(Data under study)

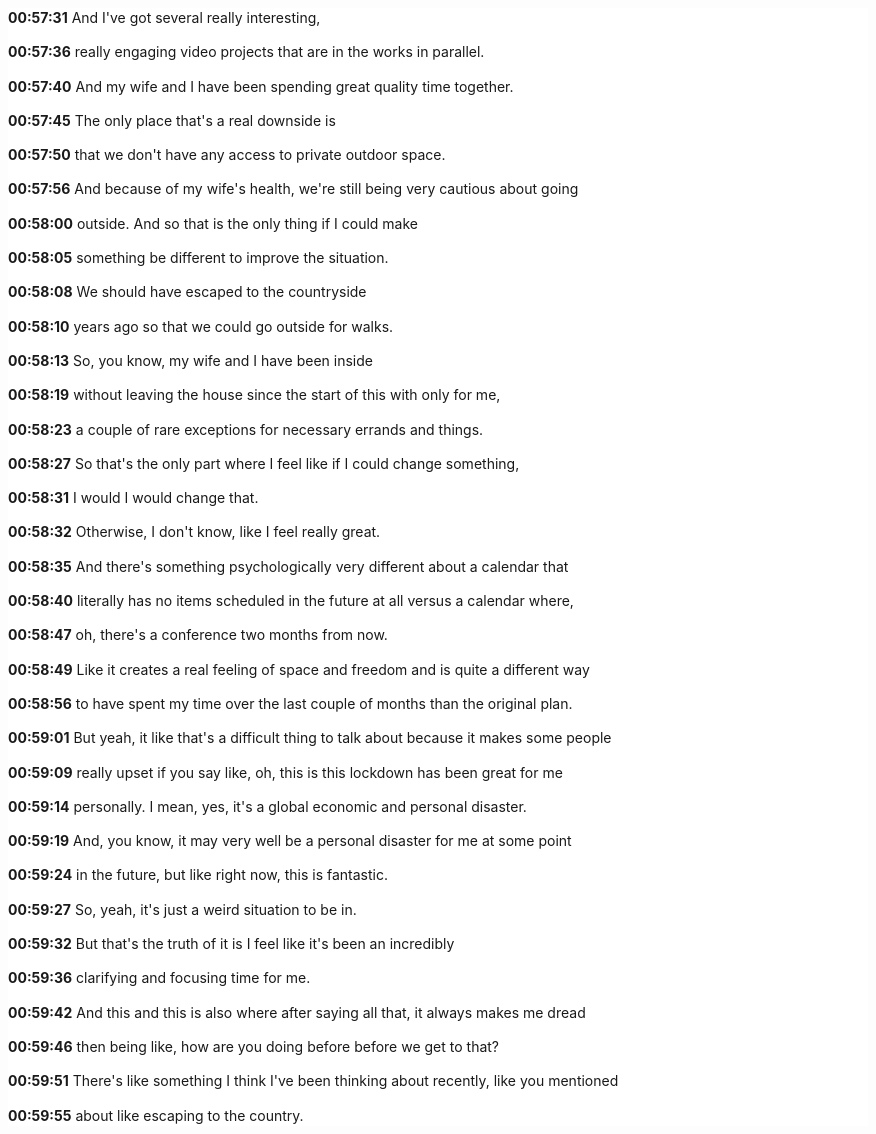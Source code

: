 **00:57:31** And I've got several really interesting,

**00:57:36** really engaging video projects that are in the works in parallel.

**00:57:40** And my wife and I have been spending great quality time together.

**00:57:45** The only place that's a real downside is

**00:57:50** that we don't have any access to private outdoor space.

**00:57:56** And because of my wife's health, we're still being very cautious about going

**00:58:00** outside. And so that is the only thing if I could make

**00:58:05** something be different to improve the situation.

**00:58:08** We should have escaped to the countryside

**00:58:10** years ago so that we could go outside for walks.

**00:58:13** So, you know, my wife and I have been inside

**00:58:19** without leaving the house since the start of this with only for me,

**00:58:23** a couple of rare exceptions for necessary errands and things.

**00:58:27** So that's the only part where I feel like if I could change something,

**00:58:31** I would I would change that.

**00:58:32** Otherwise, I don't know, like I feel really great.

**00:58:35** And there's something psychologically very different about a calendar that

**00:58:40** literally has no items scheduled in the future at all versus a calendar where,

**00:58:47** oh, there's a conference two months from now.

**00:58:49** Like it creates a real feeling of space and freedom and is quite a different way

**00:58:56** to have spent my time over the last couple of months than the original plan.

**00:59:01** But yeah, it like that's a difficult thing to talk about because it makes some people

**00:59:09** really upset if you say like, oh, this is this lockdown has been great for me

**00:59:14** personally. I mean, yes, it's a global economic and personal disaster.

**00:59:19** And, you know, it may very well be a personal disaster for me at some point

**00:59:24** in the future, but like right now, this is fantastic.

**00:59:27** So, yeah, it's just a weird situation to be in.

**00:59:32** But that's the truth of it is I feel like it's been an incredibly

**00:59:36** clarifying and focusing time for me.

**00:59:42** And this and this is also where after saying all that, it always makes me dread

**00:59:46** then being like, how are you doing before before we get to that?

**00:59:51** There's like something I think I've been thinking about recently, like you mentioned

**00:59:55** about like escaping to the country.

(End Data under study)

Directions for this task:
Please return the lines above that run from the line containing "literally has no" to the line containing "a different way", inclusive, exactly and with no other lines.

Solution:
**00:58:40** literally has no items scheduled in the future at all versus a calendar where,

**00:58:47** oh, there's a conference two months from now.

**00:58:49** Like it creates a real feeling of space and freedom and is quite a different way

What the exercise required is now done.